Vrsic certainly was involved in the business on a day-to-day basis. He admitted
that one of his responsibilities was overseeing the bookkeeping for the Company.
What steps then did he take in this capacity to ensure remittances were made?
He entrusted the responsibility to a long-term employee, who had for almost 20
years, properly and effectively carried out her duties, including, in the
latter years, the preparation and remittance of GST. Mr. Vrsic would regularly
ask Ms. Armstrong if she had looked after the GST. He would inquire of the CRA
auditors on their visits if all was well. Even in 2004 and 2005 when cash flow
started to become problematic he believed remittances were looked after, and
indeed they were. The last quarter of 2005 was when Ms. Armstrong first
determined there were insufficient funds to meet the Company’s GST obligations.
To this point, I find Mr. Vrsic had acted prudently in relying upon his
capable bookkeeper, inquiring regularly with respect to remittances and
occasionally touching base with the CRA auditors on that issue. As Justice
Rothstein put it, there may have been some further steps the Appellant might
have taken to prevent the failure in late 2005, but, on balance, I find Mr.
Vrsic acted as a reasonably prudent person would have acted up to that point.
[13] My concern lies with Mr.
Vrsic’s efforts and lack of controls in determining that CRA was not being
paid. By 2006, matters were worsening financially for the Company. Mr. Vrsic,
by a review of bank reconciliations alone, could have and should have detected
the fact that CRA had not cashed a cheque of some $8,000 for the last quarter
of 2005. At some point in 2006, he is also explicitly made aware of the
GST problem. While he injects cash into the Company, he makes a conscious
decision to look after employees ahead of paying the CRA. His actions, as a
whole, do not reflect any diligence in attempting to prevent failure to remit.

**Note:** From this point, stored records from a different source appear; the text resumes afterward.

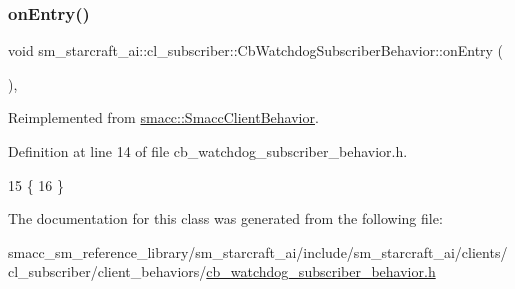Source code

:\subsubsection{\texorpdfstring{on\+Entry()}{onEntry()}}
{\footnotesize\ttfamily void sm\+\_\+starcraft\+\_\+ai\+::cl\+\_\+subscriber\+::\+Cb\+Watchdog\+Subscriber\+Behavior\+::on\+Entry (\begin{DoxyParamCaption}{ }\end{DoxyParamCaption})\hspace{0.3cm}{\ttfamily [inline]}, {\ttfamily [virtual]}}



Reimplemented from \hyperlink{classsmacc_1_1SmaccClientBehavior_a7962382f93987c720ad432fef55b123f}{smacc\+::\+Smacc\+Client\+Behavior}.



Definition at line 14 of file cb\+\_\+watchdog\+\_\+subscriber\+\_\+behavior.\+h.


\begin{DoxyCode}
15     \{
16     \}
\end{DoxyCode}


The documentation for this class was generated from the following file\+:\begin{DoxyCompactItemize}
\item 
smacc\+\_\+sm\+\_\+reference\+\_\+library/sm\+\_\+starcraft\+\_\+ai/include/sm\+\_\+starcraft\+\_\+ai/clients/cl\+\_\+subscriber/client\+\_\+behaviors/\hyperlink{sm__starcraft__ai_2include_2sm__starcraft__ai_2clients_2cl__subscriber_2client__behaviors_2cb__wdfb3e50077225b2325e3a32b4e37e7e5}{cb\+\_\+watchdog\+\_\+subscriber\+\_\+behavior.\+h}\end{DoxyCompactItemize}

His actions to attempt to salvage some of the inventory with a view to paying
off CRA is not the exercise of due diligence to prevent the failure: it is an
attempt to make good the debt after the fact. This is not sufficient.
[14] I conclude that Mr. Vrsic
can rely on the defense of due diligence for the last quarter of 2005, but not
thereafter. With nothing further, this would result in the assessment against
him personally being reduced by $6,694 plus the interest and penalty related to
the period ending December 31, 2005.
[15] I turn now to the question
of the underlying assessment, and, specifically, the Government’s assessment of
$20,000 for each of the first two quarters of 2007. This assessment, according
to Mr. Qadir, was based on an assumption by the Government of sales in 2007
equivalent to the history of sales over the previous year. In fact, as Mr.
Vrsic testified, sales in 2007 were less than a quarter of what they were previously.
Also, the Government allowed zero for ITCs as AC filed no forms claiming ITCs.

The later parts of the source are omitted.